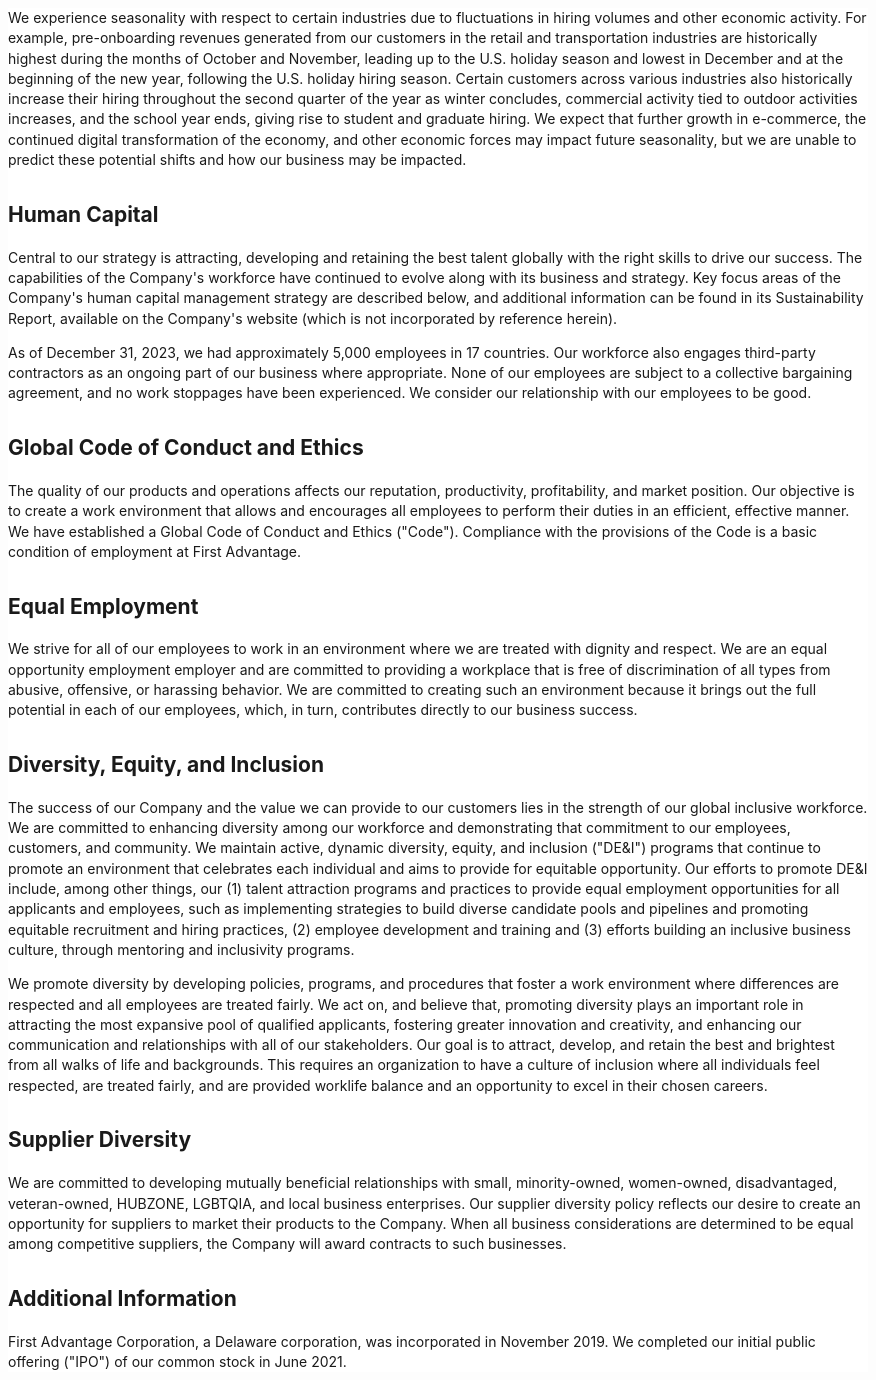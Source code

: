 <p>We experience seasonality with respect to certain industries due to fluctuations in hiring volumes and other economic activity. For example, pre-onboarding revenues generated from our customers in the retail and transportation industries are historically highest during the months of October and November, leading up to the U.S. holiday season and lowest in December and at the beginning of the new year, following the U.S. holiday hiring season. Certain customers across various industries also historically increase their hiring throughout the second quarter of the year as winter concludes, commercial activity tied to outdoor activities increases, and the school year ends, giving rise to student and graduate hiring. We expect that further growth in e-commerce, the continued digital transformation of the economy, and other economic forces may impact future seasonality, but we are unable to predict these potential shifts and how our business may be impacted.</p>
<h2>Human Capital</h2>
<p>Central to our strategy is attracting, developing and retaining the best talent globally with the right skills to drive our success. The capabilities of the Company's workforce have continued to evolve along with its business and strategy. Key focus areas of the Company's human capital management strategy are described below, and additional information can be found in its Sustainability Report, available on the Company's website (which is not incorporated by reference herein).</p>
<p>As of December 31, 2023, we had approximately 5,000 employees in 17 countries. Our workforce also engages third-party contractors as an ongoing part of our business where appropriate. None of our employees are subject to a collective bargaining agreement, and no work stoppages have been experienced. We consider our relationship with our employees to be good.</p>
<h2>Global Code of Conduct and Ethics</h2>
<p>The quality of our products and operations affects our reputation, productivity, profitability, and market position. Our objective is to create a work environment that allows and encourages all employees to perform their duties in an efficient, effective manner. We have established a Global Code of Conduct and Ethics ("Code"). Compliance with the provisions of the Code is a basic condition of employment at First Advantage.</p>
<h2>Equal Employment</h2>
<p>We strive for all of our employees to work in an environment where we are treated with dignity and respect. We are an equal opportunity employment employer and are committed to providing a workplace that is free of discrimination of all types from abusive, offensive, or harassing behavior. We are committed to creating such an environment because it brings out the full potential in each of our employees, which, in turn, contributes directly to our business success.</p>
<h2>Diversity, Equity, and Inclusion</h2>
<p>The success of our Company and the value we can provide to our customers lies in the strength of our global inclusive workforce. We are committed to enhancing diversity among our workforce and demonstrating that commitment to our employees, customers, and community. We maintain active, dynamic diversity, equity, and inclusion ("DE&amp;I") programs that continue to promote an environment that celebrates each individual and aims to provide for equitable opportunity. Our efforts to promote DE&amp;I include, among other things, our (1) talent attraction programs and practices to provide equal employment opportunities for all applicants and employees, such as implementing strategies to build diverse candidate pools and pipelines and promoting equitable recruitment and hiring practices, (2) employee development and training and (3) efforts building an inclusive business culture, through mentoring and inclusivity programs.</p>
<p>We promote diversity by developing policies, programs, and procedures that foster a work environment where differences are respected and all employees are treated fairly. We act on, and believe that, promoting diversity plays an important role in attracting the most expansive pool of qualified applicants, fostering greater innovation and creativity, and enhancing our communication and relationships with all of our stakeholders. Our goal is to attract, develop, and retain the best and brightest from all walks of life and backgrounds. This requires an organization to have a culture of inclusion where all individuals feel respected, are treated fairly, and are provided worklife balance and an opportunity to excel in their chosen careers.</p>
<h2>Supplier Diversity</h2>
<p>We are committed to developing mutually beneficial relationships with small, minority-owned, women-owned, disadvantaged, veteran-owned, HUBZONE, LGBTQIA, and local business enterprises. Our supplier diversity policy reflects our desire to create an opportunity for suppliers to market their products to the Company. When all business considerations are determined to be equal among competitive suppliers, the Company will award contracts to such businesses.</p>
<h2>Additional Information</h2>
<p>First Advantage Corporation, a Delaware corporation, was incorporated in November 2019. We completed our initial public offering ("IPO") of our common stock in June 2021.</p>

**About this task**
Because the pictures are not wanted, retype every record exactly without them.

**Answer area**
Source code

: <p>We experience seasonality with respect to certain industries due to fluctuations in hiring volumes and other economic activity. For example, pre-onboarding revenues generated from our customers in the retail and transportation industries are historically highest during the months of October and November, leading up to the U.S. holiday season and lowest in December and at the beginning of the new year, following the U.S. holiday hiring season. Certain customers across various industries also historically increase their hiring throughout the second quarter of the year as winter concludes, commercial activity tied to outdoor activities increases, and the school year ends, giving rise to student and graduate hiring. We expect that further growth in e-commerce, the continued digital transformation of the economy, and other economic forces may impact future seasonality, but we are unable to predict these potential shifts and how our business may be impacted.</p>
<h2>Human Capital</h2>
<p>Central to our strategy is attracting, developing and retaining the best talent globally with the right skills to drive our success. The capabilities of the Company's workforce have continued to evolve along with its business and strategy. Key focus areas of the Company's human capital management strategy are described below, and additional information can be found in its Sustainability Report, available on the Company's website (which is not incorporated by reference herein).</p>
<p>As of December 31, 2023, we had approximately 5,000 employees in 17 countries. Our workforce also engages third-party contractors as an ongoing part of our business where appropriate. None of our employees are subject to a collective bargaining agreement, and no work stoppages have been experienced. We consider our relationship with our employees to be good.</p>
<h2>Global Code of Conduct and Ethics</h2>
<p>The quality of our products and operations affects our reputation, productivity, profitability, and market position. Our objective is to create a work environment that allows and encourages all employees to perform their duties in an efficient, effective manner. We have established a Global Code of Conduct and Ethics ("Code"). Compliance with the provisions of the Code is a basic condition of employment at First Advantage.</p>
<h2>Equal Employment</h2>
<p>We strive for all of our employees to work in an environment where we are treated with dignity and respect. We are an equal opportunity employment employer and are committed to providing a workplace that is free of discrimination of all types from abusive, offensive, or harassing behavior. We are committed to creating such an environment because it brings out the full potential in each of our employees, which, in turn, contributes directly to our business success.</p>
<h2>Diversity, Equity, and Inclusion</h2>
<p>The success of our Company and the value we can provide to our customers lies in the strength of our global inclusive workforce. We are committed to enhancing diversity among our workforce and demonstrating that commitment to our employees, customers, and community. We maintain active, dynamic diversity, equity, and inclusion ("DE&amp;I") programs that continue to promote an environment that celebrates each individual and aims to provide for equitable opportunity. Our efforts to promote DE&amp;I include, among other things, our (1) talent attraction programs and practices to provide equal employment opportunities for all applicants and employees, such as implementing strategies to build diverse candidate pools and pipelines and promoting equitable recruitment and hiring practices, (2) employee development and training and (3) efforts building an inclusive business culture, through mentoring and inclusivity programs.</p>
<p>We promote diversity by developing policies, programs, and procedures that foster a work environment where differences are respected and all employees are treated fairly. We act on, and believe that, promoting diversity plays an important role in attracting the most expansive pool of qualified applicants, fostering greater innovation and creativity, and enhancing our communication and relationships with all of our stakeholders. Our goal is to attract, develop, and retain the best and brightest from all walks of life and backgrounds. This requires an organization to have a culture of inclusion where all individuals feel respected, are treated fairly, and are provided worklife balance and an opportunity to excel in their chosen careers.</p>
<h2>Supplier Diversity</h2>
<p>We are committed to developing mutually beneficial relationships with small, minority-owned, women-owned, disadvantaged, veteran-owned, HUBZONE, LGBTQIA, and local business enterprises. Our supplier diversity policy reflects our desire to create an opportunity for suppliers to market their products to the Company. When all business considerations are determined to be equal among competitive suppliers, the Company will award contracts to such businesses.</p>
<h2>Additional Information</h2>
<p>First Advantage Corporation, a Delaware corporation, was incorporated in November 2019. We completed our initial public offering ("IPO") of our common stock in June 2021.</p>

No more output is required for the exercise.